[WORK INSTRUCTIONS]: Every line from the first one in the data below through the line holding "campo_usuario.pack(pady=10)" is to be written out exactly, with the pictures omitted.

══ GIVEN ENTRIES ══

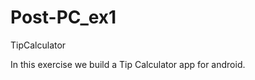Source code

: Post-PC_ex1
===========

TipCalculator

In this exercise we build a Tip Calculator app for android.
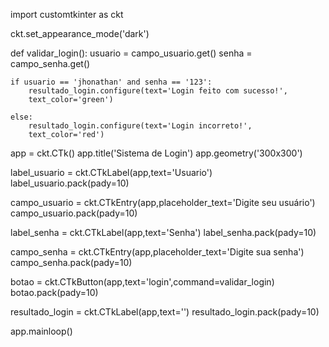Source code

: import customtkinter as ckt

ckt.set_appearance_mode('dark')

def validar_login():
    usuario = campo_usuario.get()
    senha = campo_senha.get()

    if usuario == 'jhonathan' and senha == '123':
        resultado_login.configure(text='Login feito com sucesso!',
        text_color='green')

    else:
        resultado_login.configure(text='Login incorreto!',
        text_color='red')

app = ckt.CTk()
app.title('Sistema de Login')
app.geometry('300x300')

label_usuario = ckt.CTkLabel(app,text='Usuario')
label_usuario.pack(pady=10)

campo_usuario = ckt.CTkEntry(app,placeholder_text='Digite seu usuário')
campo_usuario.pack(pady=10)

label_senha = ckt.CTkLabel(app,text='Senha')
label_senha.pack(pady=10)

campo_senha = ckt.CTkEntry(app,placeholder_text='Digite sua senha')
campo_senha.pack(pady=10)

botao = ckt.CTkButton(app,text='login',command=validar_login)
botao.pack(pady=10)

resultado_login = ckt.CTkLabel(app,text='')
resultado_login.pack(pady=10)


app.mainloop()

═══

[RESPONSE]:
Source code

: Post-PC_ex1
===========

TipCalculator

In this exercise we build a Tip Calculator app for android.
Source code

: import customtkinter as ckt

ckt.set_appearance_mode('dark')

def validar_login():
    usuario = campo_usuario.get()
    senha = campo_senha.get()

    if usuario == 'jhonathan' and senha == '123':
        resultado_login.configure(text='Login feito com sucesso!',
        text_color='green')

    else:
        resultado_login.configure(text='Login incorreto!',
        text_color='red')

app = ckt.CTk()
app.title('Sistema de Login')
app.geometry('300x300')

label_usuario = ckt.CTkLabel(app,text='Usuario')
label_usuario.pack(pady=10)

campo_usuario = ckt.CTkEntry(app,placeholder_text='Digite seu usuário')
campo_usuario.pack(pady=10)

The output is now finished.